[[ Dataset excerpts open ]]

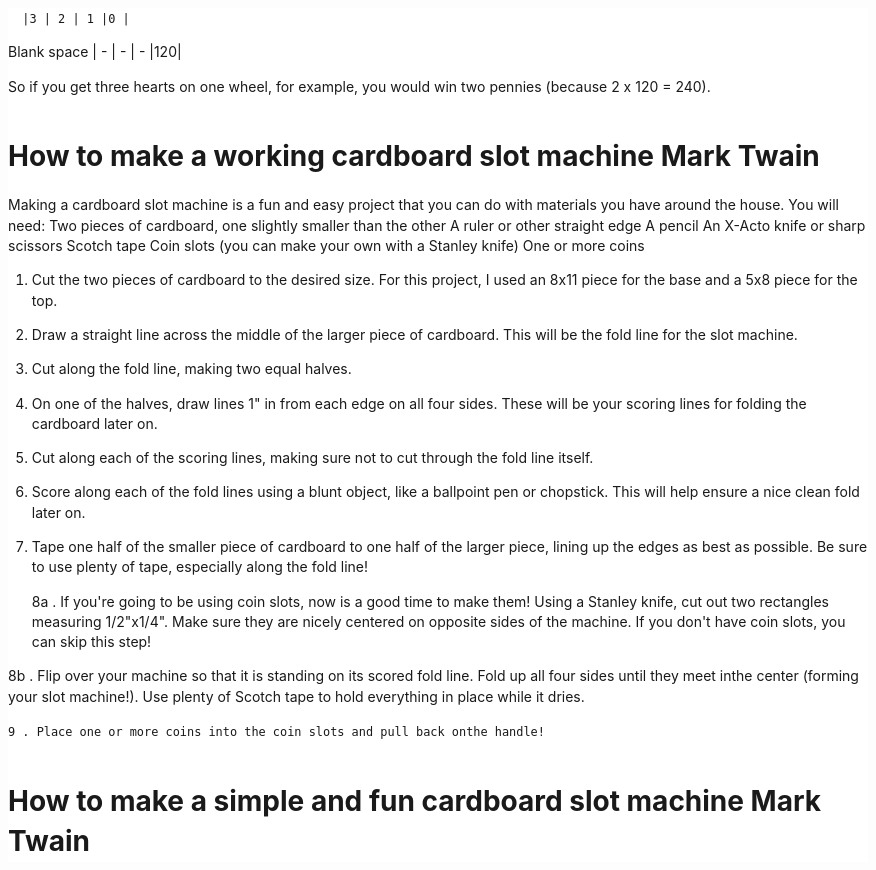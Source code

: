       |3 | 2 | 1 |0 |
Blank space | - | - | - |120|

 So if you get three hearts on one wheel, for example, you would win two pennies (because 2 x 120 = 240).

#  How to make a working cardboard slot machine Mark Twain 

Making a cardboard slot machine is a fun and easy project that you can do with materials you have around the house. You will need:
Two pieces of cardboard, one slightly smaller than the other
A ruler or other straight edge
A pencil
An X-Acto knife or sharp scissors
Scotch tape
Coin slots (you can make your own with a Stanley knife)
One or more coins

1. Cut the two pieces of cardboard to the desired size. For this project, I used an 8x11 piece for the base and a 5x8 piece for the top.


2. Draw a straight line across the middle of the larger piece of cardboard. This will be the fold line for the slot machine.


3. Cut along the fold line, making two equal halves.


4. On one of the halves, draw lines 1" in from each edge on all four sides. These will be your scoring lines for folding the cardboard later on.



    
5. Cut along each of the scoring lines, making sure not to cut through the fold line itself.


6. Score along each of the fold lines using a blunt object, like a ballpoint pen or chopstick. This will help ensure a nice clean fold later on.



      
7. Tape one half of the smaller piece of cardboard to one half of the larger piece, lining up the edges as best as possible. Be sure to use plenty of tape, especially along the fold line!

	8a . If you're going to be using coin slots, now is a good time to make them! Using a Stanley knife, cut out two rectangles measuring 1/2"x1/4". Make sure they are nicely centered on opposite sides of the machine. If you don't have coin slots, you can skip this step!

8b . Flip over your machine so that it is standing on its scored fold line. Fold up all four sides until they meet inthe center (forming your slot machine!). Use plenty of Scotch tape to hold everything in place while it dries.

	9 . Place one or more coins into the coin slots and pull back onthe handle!

#  How to make a simple and fun cardboard slot machine Mark Twain 
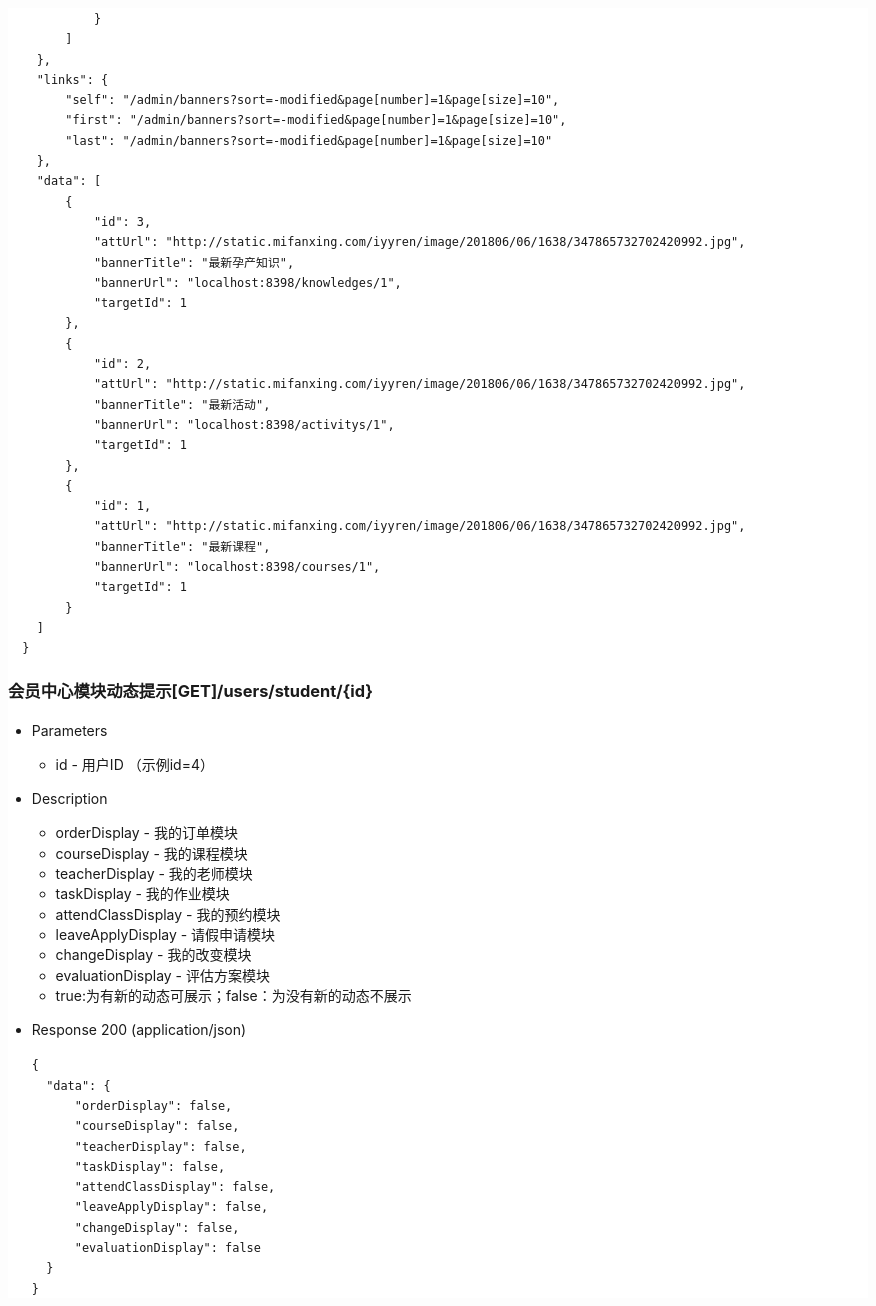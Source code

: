                 }
            ]
        },
        "links": {
            "self": "/admin/banners?sort=-modified&page[number]=1&page[size]=10",
            "first": "/admin/banners?sort=-modified&page[number]=1&page[size]=10",
            "last": "/admin/banners?sort=-modified&page[number]=1&page[size]=10"
        },
        "data": [
            {
                "id": 3,
                "attUrl": "http://static.mifanxing.com/iyyren/image/201806/06/1638/347865732702420992.jpg",
                "bannerTitle": "最新孕产知识",
                "bannerUrl": "localhost:8398/knowledges/1",
                "targetId": 1
            },
            {
                "id": 2,
                "attUrl": "http://static.mifanxing.com/iyyren/image/201806/06/1638/347865732702420992.jpg",
                "bannerTitle": "最新活动",
                "bannerUrl": "localhost:8398/activitys/1",
                "targetId": 1
            },
            {
                "id": 1,
                "attUrl": "http://static.mifanxing.com/iyyren/image/201806/06/1638/347865732702420992.jpg",
                "bannerTitle": "最新课程",
                "bannerUrl": "localhost:8398/courses/1",
                "targetId": 1
            }
        ]
      }

### 会员中心模块动态提示[GET]/users/student/{id}   
+ Parameters
  + id - 用户ID （示例id=4）
+ Description
    + orderDisplay - 我的订单模块
    + courseDisplay - 我的课程模块
    + teacherDisplay - 我的老师模块
    + taskDisplay - 我的作业模块
    + attendClassDisplay - 我的预约模块
    + leaveApplyDisplay - 请假申请模块
    + changeDisplay - 我的改变模块
    + evaluationDisplay - 评估方案模块
    + true:为有新的动态可展示；false：为没有新的动态不展示
+ Response 200 (application/json)

      {
        "data": {
            "orderDisplay": false,
            "courseDisplay": false,
            "teacherDisplay": false,
            "taskDisplay": false,
            "attendClassDisplay": false,
            "leaveApplyDisplay": false,
            "changeDisplay": false,
            "evaluationDisplay": false
        }
      }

[[ Dataset excerpts closed ]]

• [Task prompt] Pictures excluded, copy the lines exactly from where the material starts to the line with "8a . If you're", inclusive.

• [Finished task]
Source code

:       |3 | 2 | 1 |0 |
Blank space | - | - | - |120|

 So if you get three hearts on one wheel, for example, you would win two pennies (because 2 x 120 = 240).

#  How to make a working cardboard slot machine Mark Twain 

Making a cardboard slot machine is a fun and easy project that you can do with materials you have around the house. You will need:
Two pieces of cardboard, one slightly smaller than the other
A ruler or other straight edge
A pencil
An X-Acto knife or sharp scissors
Scotch tape
Coin slots (you can make your own with a Stanley knife)
One or more coins

1. Cut the two pieces of cardboard to the desired size. For this project, I used an 8x11 piece for the base and a 5x8 piece for the top.


2. Draw a straight line across the middle of the larger piece of cardboard. This will be the fold line for the slot machine.


3. Cut along the fold line, making two equal halves.


4. On one of the halves, draw lines 1" in from each edge on all four sides. These will be your scoring lines for folding the cardboard later on.



    
5. Cut along each of the scoring lines, making sure not to cut through the fold line itself.


6. Score along each of the fold lines using a blunt object, like a ballpoint pen or chopstick. This will help ensure a nice clean fold later on.



      
7. Tape one half of the smaller piece of cardboard to one half of the larger piece, lining up the edges as best as possible. Be sure to use plenty of tape, especially along the fold line!

	8a . If you're going to be using coin slots, now is a good time to make them! Using a Stanley knife, cut out two rectangles measuring 1/2"x1/4". Make sure they are nicely centered on opposite sides of the machine. If you don't have coin slots, you can skip this step!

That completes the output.